• TASK REQUIREMENTS: Find every line in the entries that holds the string "Decision" and report it.

┌─ SUPPLIED MATERIAL

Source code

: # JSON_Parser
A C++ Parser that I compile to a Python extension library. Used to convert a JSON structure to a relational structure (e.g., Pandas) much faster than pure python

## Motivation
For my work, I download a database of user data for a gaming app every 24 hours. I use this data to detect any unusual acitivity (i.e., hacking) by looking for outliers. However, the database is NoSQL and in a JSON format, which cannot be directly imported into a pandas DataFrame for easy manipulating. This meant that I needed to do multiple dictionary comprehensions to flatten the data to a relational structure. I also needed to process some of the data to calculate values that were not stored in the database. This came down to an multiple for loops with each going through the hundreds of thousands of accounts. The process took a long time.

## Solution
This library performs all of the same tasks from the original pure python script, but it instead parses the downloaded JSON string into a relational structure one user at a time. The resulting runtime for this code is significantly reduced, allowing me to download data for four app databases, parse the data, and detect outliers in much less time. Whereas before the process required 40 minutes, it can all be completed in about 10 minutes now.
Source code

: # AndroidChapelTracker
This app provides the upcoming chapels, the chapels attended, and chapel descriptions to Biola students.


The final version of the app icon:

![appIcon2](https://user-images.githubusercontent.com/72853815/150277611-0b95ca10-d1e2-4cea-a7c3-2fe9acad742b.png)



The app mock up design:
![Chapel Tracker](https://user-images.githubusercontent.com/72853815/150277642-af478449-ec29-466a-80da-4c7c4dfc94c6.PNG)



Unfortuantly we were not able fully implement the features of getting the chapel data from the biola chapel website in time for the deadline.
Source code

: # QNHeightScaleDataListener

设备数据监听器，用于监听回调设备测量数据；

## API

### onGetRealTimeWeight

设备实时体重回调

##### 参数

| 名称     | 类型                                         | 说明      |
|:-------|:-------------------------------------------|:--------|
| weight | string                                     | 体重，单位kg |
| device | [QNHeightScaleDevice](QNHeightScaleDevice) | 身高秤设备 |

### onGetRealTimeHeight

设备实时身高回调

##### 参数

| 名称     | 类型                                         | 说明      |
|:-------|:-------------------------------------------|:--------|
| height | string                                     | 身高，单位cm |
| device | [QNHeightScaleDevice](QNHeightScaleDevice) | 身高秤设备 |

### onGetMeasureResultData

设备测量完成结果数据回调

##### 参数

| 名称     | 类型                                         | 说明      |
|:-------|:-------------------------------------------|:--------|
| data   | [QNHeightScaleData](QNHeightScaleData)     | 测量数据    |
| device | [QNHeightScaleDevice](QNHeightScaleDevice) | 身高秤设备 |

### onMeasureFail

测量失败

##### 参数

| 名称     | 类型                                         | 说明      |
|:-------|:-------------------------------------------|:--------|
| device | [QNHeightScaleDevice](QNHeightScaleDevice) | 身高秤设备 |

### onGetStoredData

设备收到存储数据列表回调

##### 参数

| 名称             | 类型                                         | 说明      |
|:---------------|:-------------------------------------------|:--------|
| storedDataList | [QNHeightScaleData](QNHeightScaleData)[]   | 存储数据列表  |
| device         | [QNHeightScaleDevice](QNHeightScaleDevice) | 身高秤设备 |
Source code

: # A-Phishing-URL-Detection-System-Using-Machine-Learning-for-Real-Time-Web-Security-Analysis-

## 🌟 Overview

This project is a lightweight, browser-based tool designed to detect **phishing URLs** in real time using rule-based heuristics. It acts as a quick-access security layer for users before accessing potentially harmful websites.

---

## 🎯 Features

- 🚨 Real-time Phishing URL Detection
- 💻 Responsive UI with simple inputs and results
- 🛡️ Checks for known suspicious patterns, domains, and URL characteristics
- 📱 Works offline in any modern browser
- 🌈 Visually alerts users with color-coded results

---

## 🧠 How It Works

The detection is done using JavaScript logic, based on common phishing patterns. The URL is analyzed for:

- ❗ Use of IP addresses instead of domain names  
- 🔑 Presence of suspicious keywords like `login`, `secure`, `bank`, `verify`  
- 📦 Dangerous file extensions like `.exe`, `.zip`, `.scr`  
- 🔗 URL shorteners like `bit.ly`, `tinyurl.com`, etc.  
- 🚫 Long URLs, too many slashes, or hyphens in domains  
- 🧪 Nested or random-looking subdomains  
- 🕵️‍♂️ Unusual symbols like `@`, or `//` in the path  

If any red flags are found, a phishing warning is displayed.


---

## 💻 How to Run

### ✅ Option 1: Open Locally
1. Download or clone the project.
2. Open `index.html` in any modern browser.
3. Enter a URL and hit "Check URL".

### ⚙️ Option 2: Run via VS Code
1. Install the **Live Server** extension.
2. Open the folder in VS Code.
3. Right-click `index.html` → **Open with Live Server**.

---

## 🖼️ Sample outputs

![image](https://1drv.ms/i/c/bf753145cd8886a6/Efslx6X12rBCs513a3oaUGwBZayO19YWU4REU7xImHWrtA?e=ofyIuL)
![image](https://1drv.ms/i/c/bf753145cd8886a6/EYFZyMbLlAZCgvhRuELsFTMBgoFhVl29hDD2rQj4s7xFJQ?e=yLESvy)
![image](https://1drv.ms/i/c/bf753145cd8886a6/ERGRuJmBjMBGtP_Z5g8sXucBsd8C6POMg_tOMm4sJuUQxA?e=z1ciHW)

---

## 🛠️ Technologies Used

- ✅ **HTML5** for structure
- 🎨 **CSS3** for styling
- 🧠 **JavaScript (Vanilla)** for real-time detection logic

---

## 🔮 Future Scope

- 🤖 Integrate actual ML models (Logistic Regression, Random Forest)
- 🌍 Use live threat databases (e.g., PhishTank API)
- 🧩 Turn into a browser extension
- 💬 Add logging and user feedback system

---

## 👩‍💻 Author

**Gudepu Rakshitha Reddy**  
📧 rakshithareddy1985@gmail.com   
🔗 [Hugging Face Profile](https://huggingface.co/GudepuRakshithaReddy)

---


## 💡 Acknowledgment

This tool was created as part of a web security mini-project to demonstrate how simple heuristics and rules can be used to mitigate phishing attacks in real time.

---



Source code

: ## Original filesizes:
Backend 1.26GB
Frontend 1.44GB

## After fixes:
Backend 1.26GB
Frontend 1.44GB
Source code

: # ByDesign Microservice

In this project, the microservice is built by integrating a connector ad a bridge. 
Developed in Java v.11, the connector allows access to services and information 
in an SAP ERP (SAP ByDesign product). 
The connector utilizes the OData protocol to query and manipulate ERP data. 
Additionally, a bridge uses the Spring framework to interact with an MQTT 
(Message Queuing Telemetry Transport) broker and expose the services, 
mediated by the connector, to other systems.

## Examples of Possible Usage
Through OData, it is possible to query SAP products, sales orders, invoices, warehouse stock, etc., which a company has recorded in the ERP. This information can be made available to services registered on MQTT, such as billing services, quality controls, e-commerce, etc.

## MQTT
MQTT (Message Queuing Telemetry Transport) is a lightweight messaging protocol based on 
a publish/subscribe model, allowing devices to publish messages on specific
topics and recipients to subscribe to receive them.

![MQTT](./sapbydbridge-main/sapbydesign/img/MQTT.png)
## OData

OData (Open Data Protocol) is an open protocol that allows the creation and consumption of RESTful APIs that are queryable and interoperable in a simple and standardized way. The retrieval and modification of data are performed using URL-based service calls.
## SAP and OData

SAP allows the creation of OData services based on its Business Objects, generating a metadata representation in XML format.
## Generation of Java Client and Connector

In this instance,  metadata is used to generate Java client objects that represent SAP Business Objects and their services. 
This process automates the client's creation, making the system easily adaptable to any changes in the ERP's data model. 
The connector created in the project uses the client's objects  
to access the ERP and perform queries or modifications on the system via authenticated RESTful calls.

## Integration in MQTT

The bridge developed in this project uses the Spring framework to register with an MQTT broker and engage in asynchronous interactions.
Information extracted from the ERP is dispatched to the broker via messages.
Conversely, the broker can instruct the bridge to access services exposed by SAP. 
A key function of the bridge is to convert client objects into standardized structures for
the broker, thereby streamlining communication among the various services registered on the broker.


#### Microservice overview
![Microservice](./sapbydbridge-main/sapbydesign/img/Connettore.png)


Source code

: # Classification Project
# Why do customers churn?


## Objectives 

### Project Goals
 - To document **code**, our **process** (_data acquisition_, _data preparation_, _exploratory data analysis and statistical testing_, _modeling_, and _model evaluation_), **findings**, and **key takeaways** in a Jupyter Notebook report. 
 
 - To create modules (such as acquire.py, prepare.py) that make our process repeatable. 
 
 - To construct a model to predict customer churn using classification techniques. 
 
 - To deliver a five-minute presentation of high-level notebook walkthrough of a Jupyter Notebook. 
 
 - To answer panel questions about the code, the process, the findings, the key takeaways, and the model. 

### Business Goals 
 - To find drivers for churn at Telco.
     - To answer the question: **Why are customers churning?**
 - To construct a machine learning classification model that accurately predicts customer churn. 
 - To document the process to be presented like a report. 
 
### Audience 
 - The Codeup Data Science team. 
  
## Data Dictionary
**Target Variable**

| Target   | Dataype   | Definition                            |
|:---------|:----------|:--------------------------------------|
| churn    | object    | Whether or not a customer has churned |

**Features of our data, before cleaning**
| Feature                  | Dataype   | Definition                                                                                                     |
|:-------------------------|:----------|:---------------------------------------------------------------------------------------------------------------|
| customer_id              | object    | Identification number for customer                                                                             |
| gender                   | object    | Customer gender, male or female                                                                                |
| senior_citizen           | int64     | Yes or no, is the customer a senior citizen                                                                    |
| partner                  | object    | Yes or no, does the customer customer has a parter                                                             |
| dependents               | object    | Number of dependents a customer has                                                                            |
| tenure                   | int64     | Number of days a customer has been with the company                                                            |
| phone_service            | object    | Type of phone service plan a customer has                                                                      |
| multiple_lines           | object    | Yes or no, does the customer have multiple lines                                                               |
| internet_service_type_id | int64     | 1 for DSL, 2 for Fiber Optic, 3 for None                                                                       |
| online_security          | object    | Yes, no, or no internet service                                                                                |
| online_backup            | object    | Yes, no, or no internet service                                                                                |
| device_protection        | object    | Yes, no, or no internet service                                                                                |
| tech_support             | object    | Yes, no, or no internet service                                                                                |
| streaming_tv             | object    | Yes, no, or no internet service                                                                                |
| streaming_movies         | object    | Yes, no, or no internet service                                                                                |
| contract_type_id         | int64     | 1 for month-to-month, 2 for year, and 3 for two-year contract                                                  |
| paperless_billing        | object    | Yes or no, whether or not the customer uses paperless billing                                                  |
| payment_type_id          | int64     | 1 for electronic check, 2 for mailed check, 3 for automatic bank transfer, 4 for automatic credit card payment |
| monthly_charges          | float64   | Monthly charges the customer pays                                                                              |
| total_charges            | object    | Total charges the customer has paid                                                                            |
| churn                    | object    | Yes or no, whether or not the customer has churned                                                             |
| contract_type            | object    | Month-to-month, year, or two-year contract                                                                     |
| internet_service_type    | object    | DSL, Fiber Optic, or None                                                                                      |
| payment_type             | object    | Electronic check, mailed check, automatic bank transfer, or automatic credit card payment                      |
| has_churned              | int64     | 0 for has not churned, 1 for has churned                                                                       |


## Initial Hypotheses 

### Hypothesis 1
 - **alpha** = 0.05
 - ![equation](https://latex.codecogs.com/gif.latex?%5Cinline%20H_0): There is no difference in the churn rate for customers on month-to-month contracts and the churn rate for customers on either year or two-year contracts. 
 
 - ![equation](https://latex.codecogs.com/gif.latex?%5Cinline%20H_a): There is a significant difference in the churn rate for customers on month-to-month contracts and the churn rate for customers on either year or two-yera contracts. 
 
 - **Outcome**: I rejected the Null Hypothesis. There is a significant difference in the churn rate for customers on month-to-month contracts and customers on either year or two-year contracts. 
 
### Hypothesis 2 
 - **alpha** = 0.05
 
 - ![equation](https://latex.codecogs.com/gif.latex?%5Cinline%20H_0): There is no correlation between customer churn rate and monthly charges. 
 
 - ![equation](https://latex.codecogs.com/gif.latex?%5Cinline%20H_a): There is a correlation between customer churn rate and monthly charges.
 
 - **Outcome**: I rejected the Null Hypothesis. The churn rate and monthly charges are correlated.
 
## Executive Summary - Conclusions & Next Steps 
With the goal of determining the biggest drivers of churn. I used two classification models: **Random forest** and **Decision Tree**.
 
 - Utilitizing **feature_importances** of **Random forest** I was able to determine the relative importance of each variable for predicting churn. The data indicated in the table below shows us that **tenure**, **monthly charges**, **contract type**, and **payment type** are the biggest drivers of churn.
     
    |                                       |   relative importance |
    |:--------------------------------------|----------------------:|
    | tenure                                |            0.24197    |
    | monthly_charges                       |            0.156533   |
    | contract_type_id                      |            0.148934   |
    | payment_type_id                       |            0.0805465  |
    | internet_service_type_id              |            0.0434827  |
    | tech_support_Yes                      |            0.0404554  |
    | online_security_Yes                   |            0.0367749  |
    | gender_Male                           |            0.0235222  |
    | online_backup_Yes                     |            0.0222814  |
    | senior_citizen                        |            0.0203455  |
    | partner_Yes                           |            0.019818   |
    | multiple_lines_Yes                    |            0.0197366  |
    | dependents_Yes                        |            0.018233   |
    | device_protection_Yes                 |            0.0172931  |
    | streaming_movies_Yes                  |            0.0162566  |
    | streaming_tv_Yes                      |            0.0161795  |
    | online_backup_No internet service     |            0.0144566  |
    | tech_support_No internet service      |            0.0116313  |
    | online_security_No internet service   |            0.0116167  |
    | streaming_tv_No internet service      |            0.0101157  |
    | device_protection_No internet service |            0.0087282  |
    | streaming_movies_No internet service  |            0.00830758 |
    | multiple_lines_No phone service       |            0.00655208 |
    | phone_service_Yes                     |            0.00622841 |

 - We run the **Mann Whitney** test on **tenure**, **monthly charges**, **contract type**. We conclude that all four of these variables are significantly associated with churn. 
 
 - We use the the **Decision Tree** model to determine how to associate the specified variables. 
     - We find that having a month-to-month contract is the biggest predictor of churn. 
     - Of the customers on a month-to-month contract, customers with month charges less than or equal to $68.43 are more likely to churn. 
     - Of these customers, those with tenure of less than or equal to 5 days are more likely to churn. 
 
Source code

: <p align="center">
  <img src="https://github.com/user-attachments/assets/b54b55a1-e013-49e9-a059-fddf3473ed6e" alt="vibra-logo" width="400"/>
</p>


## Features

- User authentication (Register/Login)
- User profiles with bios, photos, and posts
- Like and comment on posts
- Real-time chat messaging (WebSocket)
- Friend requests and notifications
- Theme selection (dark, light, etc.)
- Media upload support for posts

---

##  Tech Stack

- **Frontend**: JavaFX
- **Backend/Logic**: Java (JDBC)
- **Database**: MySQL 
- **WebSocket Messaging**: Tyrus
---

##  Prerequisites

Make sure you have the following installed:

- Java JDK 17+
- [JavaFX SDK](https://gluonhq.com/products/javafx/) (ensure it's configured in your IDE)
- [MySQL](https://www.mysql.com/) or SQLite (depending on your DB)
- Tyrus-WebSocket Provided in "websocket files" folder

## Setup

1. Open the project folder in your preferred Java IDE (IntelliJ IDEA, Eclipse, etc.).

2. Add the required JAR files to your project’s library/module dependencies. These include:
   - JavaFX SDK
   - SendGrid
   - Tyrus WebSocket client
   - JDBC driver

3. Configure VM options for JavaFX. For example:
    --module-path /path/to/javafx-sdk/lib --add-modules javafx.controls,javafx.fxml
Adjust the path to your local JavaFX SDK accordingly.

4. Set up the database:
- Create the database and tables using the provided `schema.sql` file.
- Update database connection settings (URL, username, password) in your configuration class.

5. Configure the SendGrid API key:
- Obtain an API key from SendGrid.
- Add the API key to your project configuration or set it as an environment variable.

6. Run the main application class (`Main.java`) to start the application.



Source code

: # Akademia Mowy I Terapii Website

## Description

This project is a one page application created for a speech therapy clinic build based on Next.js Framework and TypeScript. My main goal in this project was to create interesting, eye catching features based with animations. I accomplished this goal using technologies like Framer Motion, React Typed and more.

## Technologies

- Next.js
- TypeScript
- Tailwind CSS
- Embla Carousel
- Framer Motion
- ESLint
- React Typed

└─

• SOLUTION TO THIS TASK:
With the goal of determining the biggest drivers of churn. I used two classification models: **Random forest** and **Decision Tree**.
 - We use the the **Decision Tree** model to determine how to associate the specified variables. 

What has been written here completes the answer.